Oh, and this narrative was spun mostly through improvised songs.
With lyrics that rhymed.
And were funny.
And the singing was good.
Basically, it’s all fucking sorcery. Because if you only saw the musical itself, and not the bit where the audience wrote their prompts down when they first arrived and put them in a hat, or the bit where the audience were asked to vote on their favourite of three randomly-chosen prompts, you would just assume that this was a musical play that had been carefully written and rehearsed for weeks.
From a narrative perspective, it covered all the major bases: the setup and the world-building at the beginning; the change in the status quo that turns the world upside down; the quest that sets the heroes on their journey; the tragic low-point, where all seems hopeless; and the final resolution, in which it all pulls together into one climactic confrontation.
‘Star Trek: Discovery’ couldn’t do that with fifteen episodes and a whole team of “writers”. ‘Star Trek: Discovery’ also didn’t have any catchy songs or talking cows.
Now, I’ve done twelve Improv workshop sessions, all in the last six months, which by the standards of modern politics basically qualifies me to be a Minister of the Arts. And even I, with my vast vault of experience (having barely passed the beginners’ course) find this whole “singing beautifully with coherent lyrics you’re making up on the spot about a romance between a boy and his rice” to be nothing less than abject fucking wizardry. I didn’t see any pentacles drawn in chalk on the stage, or any signs of ritual sacrifice, but I’m confident there must have been at least a couple of dark arts practitioners among the cast.
Because it’s not just that the performers have no control over the prompts given to them by the audience.
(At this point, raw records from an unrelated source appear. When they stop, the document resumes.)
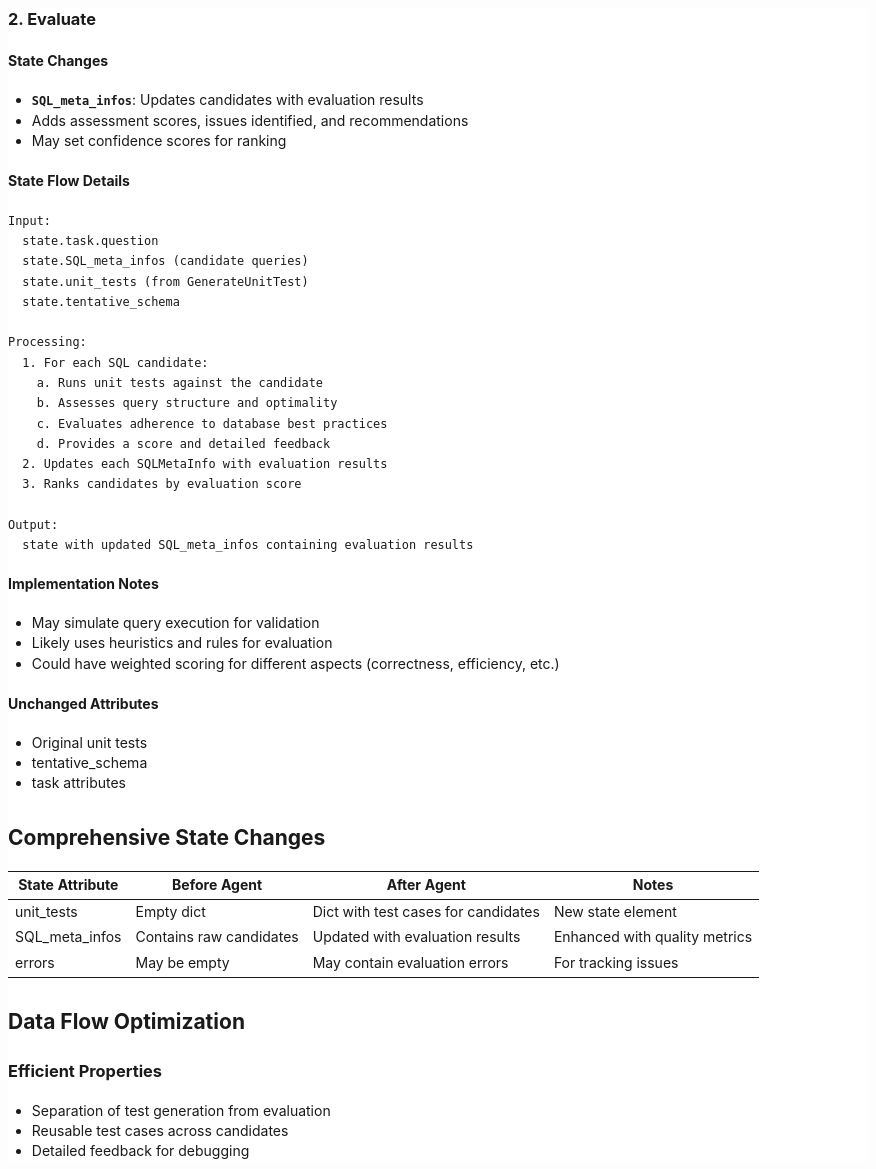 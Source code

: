 ### 2. Evaluate

#### State Changes
- **`SQL_meta_infos`**: Updates candidates with evaluation results
- Adds assessment scores, issues identified, and recommendations
- May set confidence scores for ranking

#### State Flow Details
```
Input: 
  state.task.question
  state.SQL_meta_infos (candidate queries)
  state.unit_tests (from GenerateUnitTest)
  state.tentative_schema

Processing:
  1. For each SQL candidate:
    a. Runs unit tests against the candidate
    b. Assesses query structure and optimality
    c. Evaluates adherence to database best practices
    d. Provides a score and detailed feedback
  2. Updates each SQLMetaInfo with evaluation results
  3. Ranks candidates by evaluation score

Output:
  state with updated SQL_meta_infos containing evaluation results
```

#### Implementation Notes
- May simulate query execution for validation
- Likely uses heuristics and rules for evaluation
- Could have weighted scoring for different aspects (correctness, efficiency, etc.)

#### Unchanged Attributes
- Original unit tests
- tentative_schema
- task attributes

## Comprehensive State Changes

| State Attribute | Before Agent | After Agent | Notes |
|----------------|--------------|-------------|-------|
| unit_tests | Empty dict | Dict with test cases for candidates | New state element |
| SQL_meta_infos | Contains raw candidates | Updated with evaluation results | Enhanced with quality metrics |
| errors | May be empty | May contain evaluation errors | For tracking issues |

## Data Flow Optimization

### Efficient Properties
- Separation of test generation from evaluation
- Reusable test cases across candidates
- Detailed feedback for debugging
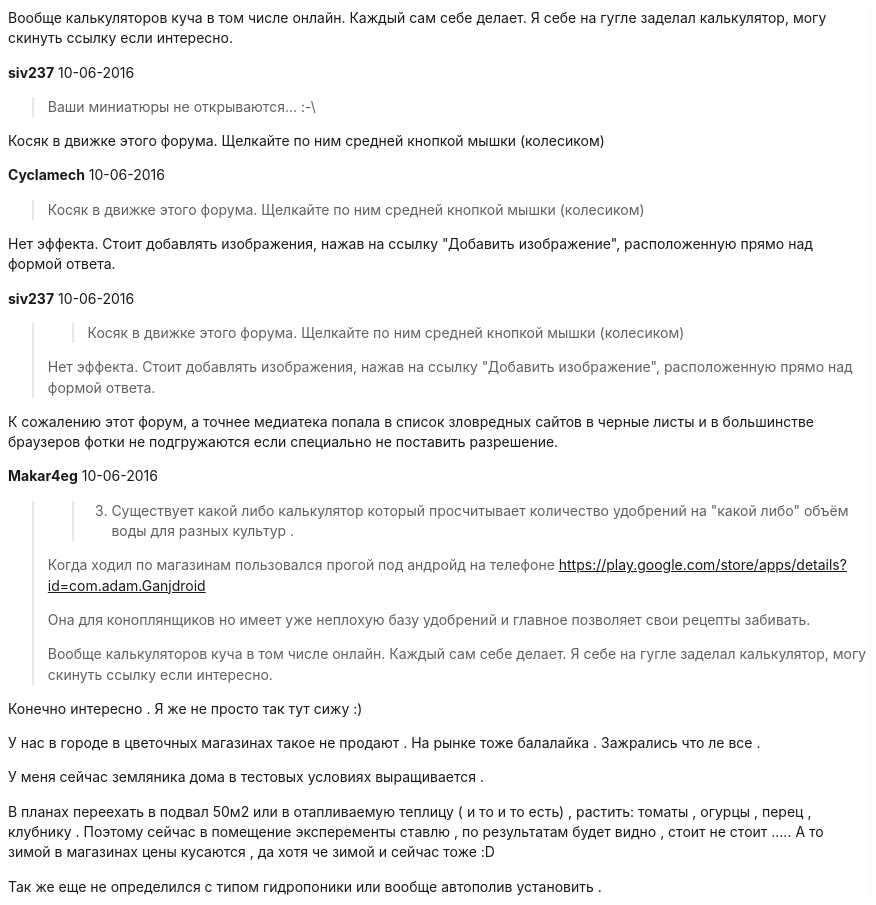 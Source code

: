 Вообще калькуляторов куча в том числе онлайн. Каждый сам себе делает. Я себе на гугле заделал калькулятор, могу скинуть ссылку если интересно.


**siv237** 10-06-2016

> Ваши миниатюры не открываются… :-\

Косяк в движке этого форума. Щелкайте по ним средней кнопкой мышки (колесиком)


**Cyclamech** 10-06-2016

> Косяк в движке этого форума. Щелкайте по ним средней кнопкой мышки (колесиком)

Нет эффекта. Стоит добавлять изображения, нажав на ссылку "Добавить изображение", расположенную прямо над формой ответа.


**siv237** 10-06-2016

> > Косяк в движке этого форума. Щелкайте по ним средней кнопкой мышки (колесиком)
> 
> 
> 
> Нет эффекта. Стоит добавлять изображения, нажав на ссылку "Добавить изображение", расположенную прямо над формой ответа.

К сожалению этот форум, а точнее медиатека попала в список зловредных сайтов в черные листы и в большинстве браузеров фотки не подгружаются если специально не поставить разрешение.


**Makar4eg** 10-06-2016

> > 3. Существует какой либо калькулятор который просчитывает количество удобрений на "какой либо" объём воды для разных культур .
> 
> 
> 
> Когда ходил по магазинам пользовался прогой под андройд на телефоне https://play.google.com/store/apps/details?id=com.adam.Ganjdroid
> 
> Она для коноплянщиков но имеет уже неплохую базу удобрений и главное позволяет свои рецепты забивать.
> 
> Вообще калькуляторов куча в том числе онлайн. Каждый сам себе делает. Я себе на гугле заделал калькулятор, могу скинуть ссылку если интересно.

Конечно интересно . Я же не просто так тут сижу :)

У нас в городе в цветочных магазинах такое не продают . На рынке тоже балалайка . Зажрались что ле все . 

У меня сейчас земляника дома в тестовых условиях выращивается . 

В планах переехать в подвал 50м2 или в отапливаемую теплицу ( и то и то есть) , растить: томаты , огурцы , перец , клубнику . Поэтому сейчас в помещение эксперементы ставлю , по результатам будет видно , стоит не стоит ..... А то зимой в магазинах цены кусаются , да хотя че зимой и сейчас тоже :D

Так же еще не определился с типом гидропоники или вообще автополив установить .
It’s also that they have no control over each other. My own limited experience has taught me that even in a short scene, you can assume matters are progressing in one direction, only for your partner to take the scene in a complete different direction, and you then have to react to that and accept that new premise. Which is fucking difficult enough when you’re just talking. I cannot conceive of the difficulty when you’re also trying to come up with a song about telling an evil cow breeder to fuck off.
Essentially, if you go and see a musical like, I dunno, whatever musicals are popular in this day and age, ‘Carousel’ maybe, or that one with Meryl Streep, and you think “Oh wow, it’s impressive to see people singing and acting at the same time”, you need to remember that those charlatans practised for significant portions of their lives on those few songs. If you really want to feel impressed, go and see a group that does it on the fly – none of this ‘Hamilton’ bollocks.
There are a surprising number of Musical Improv groups around, even just in the Birmingham area. And if you’re not based in the barren wastes of the West Midlands, there’s plenty of other acts to see. I was lucky enough to see a troupe called The Maydays perform their Tim Burton-inspired show ‘Happily Never After’ last year at the Birmingham Improv Festival, and they put on a show that was indescribably beautiful and captivating – it nearly brought me to tears, and I barely cry three times a day so that’s really saying something.
I can also recommend just trying Improv yourself, if you have the opportunity. If you can find a workshop near you, you’d be surprised by just how much fun it is to play the games and take part in scenes. It’s also unexpectedly insightful, with a lot of psychology thrown into the mix. A lot of understanding Improv is understanding people, and why and how they react to things, so it’s interesting just from an intellectual perspective.
And don’t worry, you probably won’t have to sing.